-------- DATA TO EXAMINE

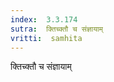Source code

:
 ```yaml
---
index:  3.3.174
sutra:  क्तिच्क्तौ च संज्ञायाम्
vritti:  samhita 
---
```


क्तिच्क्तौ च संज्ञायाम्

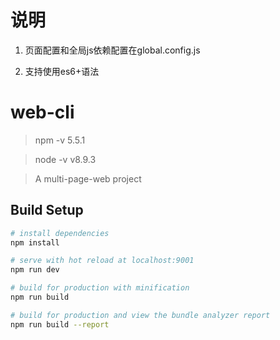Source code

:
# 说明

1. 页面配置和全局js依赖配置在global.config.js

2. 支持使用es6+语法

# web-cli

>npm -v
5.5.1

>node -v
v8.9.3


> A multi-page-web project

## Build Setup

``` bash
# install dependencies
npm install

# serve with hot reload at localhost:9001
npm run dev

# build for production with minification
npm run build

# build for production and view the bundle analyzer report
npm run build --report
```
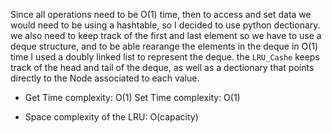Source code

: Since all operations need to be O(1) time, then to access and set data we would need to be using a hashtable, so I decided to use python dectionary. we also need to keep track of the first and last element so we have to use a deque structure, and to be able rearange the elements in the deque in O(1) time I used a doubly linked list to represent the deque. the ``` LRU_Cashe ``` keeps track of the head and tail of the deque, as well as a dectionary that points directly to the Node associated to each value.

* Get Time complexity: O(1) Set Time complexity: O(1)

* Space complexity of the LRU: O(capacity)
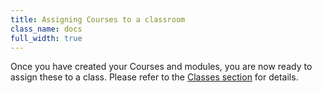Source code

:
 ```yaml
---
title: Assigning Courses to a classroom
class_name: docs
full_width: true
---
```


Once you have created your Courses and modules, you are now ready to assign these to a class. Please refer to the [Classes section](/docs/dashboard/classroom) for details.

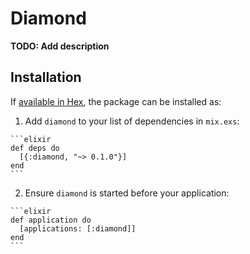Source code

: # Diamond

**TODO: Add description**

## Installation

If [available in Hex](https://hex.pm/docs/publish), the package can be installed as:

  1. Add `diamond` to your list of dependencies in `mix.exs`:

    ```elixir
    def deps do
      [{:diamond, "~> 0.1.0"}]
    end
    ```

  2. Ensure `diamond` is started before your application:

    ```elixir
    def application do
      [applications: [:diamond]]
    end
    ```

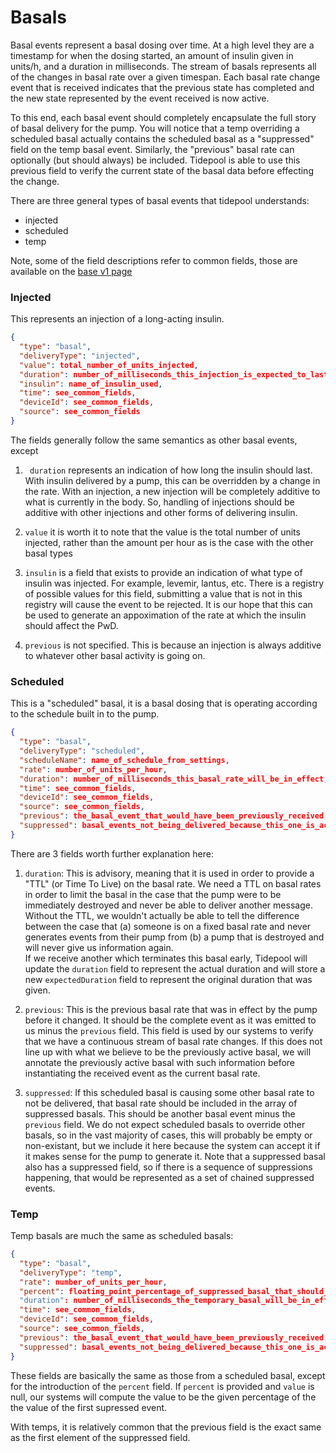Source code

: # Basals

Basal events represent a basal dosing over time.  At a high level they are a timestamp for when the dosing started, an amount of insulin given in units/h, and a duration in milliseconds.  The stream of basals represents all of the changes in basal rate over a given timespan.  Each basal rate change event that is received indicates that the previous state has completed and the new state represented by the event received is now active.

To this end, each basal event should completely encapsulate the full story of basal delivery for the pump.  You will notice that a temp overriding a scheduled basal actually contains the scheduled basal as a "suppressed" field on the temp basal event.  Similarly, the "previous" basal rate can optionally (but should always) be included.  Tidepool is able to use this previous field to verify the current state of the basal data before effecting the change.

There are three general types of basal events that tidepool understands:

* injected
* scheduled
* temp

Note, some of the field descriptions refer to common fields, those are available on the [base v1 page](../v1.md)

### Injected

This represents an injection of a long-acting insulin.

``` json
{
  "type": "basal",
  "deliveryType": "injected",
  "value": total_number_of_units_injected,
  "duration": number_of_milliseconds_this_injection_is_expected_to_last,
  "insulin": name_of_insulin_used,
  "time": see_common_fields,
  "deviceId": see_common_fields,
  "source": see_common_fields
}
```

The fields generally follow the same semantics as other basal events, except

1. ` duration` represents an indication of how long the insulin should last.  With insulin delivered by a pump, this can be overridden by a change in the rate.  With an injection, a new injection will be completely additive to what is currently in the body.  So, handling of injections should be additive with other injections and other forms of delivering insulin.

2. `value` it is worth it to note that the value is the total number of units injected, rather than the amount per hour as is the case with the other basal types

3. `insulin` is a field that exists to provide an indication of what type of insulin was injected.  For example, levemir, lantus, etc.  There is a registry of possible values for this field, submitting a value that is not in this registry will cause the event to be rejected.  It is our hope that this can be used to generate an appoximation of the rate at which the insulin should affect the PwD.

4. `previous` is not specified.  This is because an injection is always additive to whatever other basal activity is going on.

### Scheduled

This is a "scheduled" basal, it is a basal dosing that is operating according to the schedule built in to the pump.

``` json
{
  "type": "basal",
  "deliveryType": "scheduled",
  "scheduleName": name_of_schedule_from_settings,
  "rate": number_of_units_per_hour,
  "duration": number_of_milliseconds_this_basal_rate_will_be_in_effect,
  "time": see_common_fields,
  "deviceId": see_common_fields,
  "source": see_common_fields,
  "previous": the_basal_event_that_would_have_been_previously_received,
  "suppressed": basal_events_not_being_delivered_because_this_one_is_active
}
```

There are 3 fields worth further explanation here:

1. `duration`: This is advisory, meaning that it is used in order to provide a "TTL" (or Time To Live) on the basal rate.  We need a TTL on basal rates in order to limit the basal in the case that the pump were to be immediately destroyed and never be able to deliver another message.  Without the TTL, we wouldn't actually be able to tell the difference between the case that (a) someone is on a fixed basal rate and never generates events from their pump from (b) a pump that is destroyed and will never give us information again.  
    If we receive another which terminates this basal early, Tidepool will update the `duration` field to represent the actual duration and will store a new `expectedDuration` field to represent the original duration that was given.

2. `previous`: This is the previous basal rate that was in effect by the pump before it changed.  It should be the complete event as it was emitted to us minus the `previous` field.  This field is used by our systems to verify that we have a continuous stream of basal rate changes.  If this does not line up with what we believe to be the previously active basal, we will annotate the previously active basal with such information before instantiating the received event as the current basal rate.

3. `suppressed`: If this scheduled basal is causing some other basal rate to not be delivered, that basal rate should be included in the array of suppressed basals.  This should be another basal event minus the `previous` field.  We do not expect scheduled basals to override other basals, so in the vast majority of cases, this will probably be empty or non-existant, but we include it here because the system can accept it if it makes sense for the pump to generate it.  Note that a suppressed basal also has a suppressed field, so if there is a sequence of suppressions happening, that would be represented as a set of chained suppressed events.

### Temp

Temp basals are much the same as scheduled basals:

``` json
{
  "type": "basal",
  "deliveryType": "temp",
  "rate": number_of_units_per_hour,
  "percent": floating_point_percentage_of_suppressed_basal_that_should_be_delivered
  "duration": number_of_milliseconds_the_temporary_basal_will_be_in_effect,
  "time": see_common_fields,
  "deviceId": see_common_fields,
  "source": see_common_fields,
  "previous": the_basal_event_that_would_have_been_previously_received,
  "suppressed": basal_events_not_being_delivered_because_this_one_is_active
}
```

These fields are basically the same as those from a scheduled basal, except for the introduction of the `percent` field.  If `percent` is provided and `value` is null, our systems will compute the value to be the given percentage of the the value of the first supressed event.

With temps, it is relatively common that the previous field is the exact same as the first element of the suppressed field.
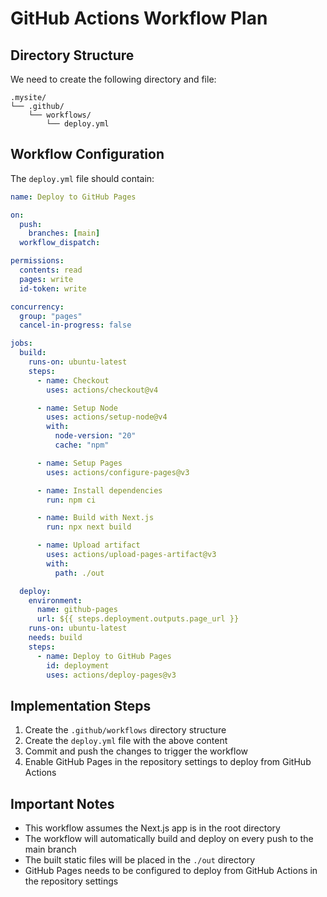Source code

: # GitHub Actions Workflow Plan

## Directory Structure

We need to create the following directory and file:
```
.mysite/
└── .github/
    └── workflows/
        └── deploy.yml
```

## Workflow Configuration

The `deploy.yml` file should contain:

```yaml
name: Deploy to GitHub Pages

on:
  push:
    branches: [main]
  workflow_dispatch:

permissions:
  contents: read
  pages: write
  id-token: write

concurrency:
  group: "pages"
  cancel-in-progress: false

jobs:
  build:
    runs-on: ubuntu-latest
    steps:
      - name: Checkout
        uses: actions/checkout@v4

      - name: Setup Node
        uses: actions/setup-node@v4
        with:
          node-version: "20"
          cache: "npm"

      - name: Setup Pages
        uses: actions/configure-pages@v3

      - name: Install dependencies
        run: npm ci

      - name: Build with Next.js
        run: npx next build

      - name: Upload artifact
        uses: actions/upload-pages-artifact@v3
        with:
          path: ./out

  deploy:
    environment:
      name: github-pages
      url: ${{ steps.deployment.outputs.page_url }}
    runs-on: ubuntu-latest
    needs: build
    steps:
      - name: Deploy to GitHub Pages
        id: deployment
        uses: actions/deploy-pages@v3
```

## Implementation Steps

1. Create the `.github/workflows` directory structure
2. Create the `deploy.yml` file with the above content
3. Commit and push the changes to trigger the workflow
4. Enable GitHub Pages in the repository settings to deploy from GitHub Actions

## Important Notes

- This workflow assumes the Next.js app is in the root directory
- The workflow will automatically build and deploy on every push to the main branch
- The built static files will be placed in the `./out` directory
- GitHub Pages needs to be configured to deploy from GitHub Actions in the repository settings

----------------

* _EXERCISE OBJECTIVE_: Among the entries above, copy exactly the stretch from the line holding "If [available in" through the line holding "Basal events represent", leaving out any pictures.

* _ANSWER SPACE_:
If [available in Hex](https://hex.pm/docs/publish), the package can be installed as:

  1. Add `diamond` to your list of dependencies in `mix.exs`:

    ```elixir
    def deps do
      [{:diamond, "~> 0.1.0"}]
    end
    ```

  2. Ensure `diamond` is started before your application:

    ```elixir
    def application do
      [applications: [:diamond]]
    end
    ```

Source code

: # Basals

Basal events represent a basal dosing over time.  At a high level they are a timestamp for when the dosing started, an amount of insulin given in units/h, and a duration in milliseconds.  The stream of basals represents all of the changes in basal rate over a given timespan.  Each basal rate change event that is received indicates that the previous state has completed and the new state represented by the event received is now active.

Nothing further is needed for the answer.